**Task statement:**
Copy out each line of the data that includes the string "href".

------------

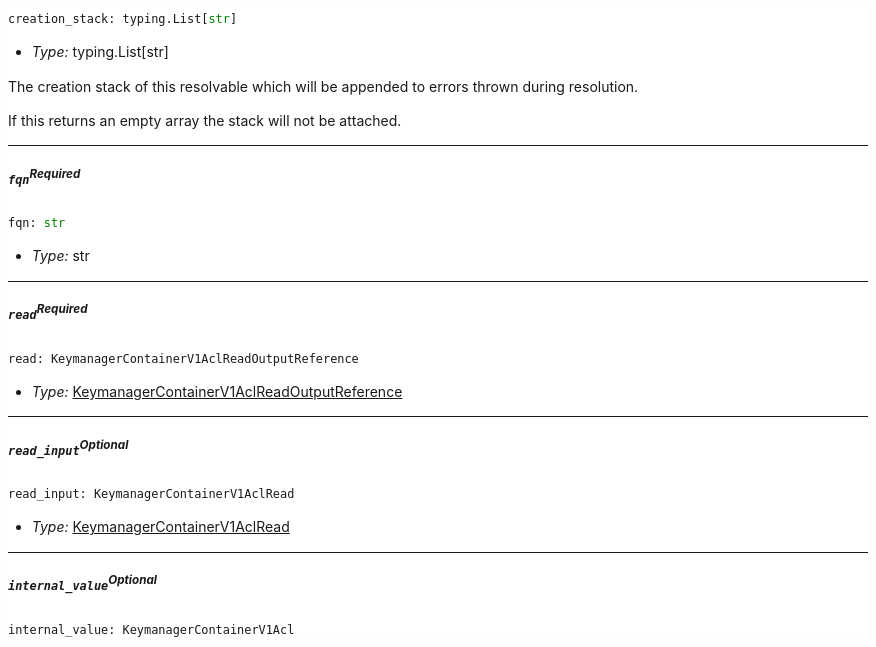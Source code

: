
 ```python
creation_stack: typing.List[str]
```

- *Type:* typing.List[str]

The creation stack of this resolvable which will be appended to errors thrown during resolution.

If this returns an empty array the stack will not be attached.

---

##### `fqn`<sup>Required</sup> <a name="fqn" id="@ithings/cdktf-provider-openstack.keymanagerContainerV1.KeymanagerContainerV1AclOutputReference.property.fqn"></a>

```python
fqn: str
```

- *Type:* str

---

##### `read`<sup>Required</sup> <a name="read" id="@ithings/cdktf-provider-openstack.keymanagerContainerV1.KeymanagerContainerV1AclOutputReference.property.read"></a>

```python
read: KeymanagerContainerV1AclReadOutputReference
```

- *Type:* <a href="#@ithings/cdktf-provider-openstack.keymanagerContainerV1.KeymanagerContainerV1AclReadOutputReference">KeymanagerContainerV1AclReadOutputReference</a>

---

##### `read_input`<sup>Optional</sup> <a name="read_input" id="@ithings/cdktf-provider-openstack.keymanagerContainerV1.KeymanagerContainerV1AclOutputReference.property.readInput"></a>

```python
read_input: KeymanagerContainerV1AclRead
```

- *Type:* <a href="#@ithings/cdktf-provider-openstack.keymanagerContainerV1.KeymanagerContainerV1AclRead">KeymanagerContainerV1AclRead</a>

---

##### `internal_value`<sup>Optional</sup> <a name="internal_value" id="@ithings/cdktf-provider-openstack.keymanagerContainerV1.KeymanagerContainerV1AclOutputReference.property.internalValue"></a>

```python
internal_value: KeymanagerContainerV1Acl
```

------------

**Answer for this exercise:**
- *Type:* <a href="#@ithings/cdktf-provider-openstack.keymanagerContainerV1.KeymanagerContainerV1AclReadOutputReference">KeymanagerContainerV1AclReadOutputReference</a>
- *Type:* <a href="#@ithings/cdktf-provider-openstack.keymanagerContainerV1.KeymanagerContainerV1AclRead">KeymanagerContainerV1AclRead</a>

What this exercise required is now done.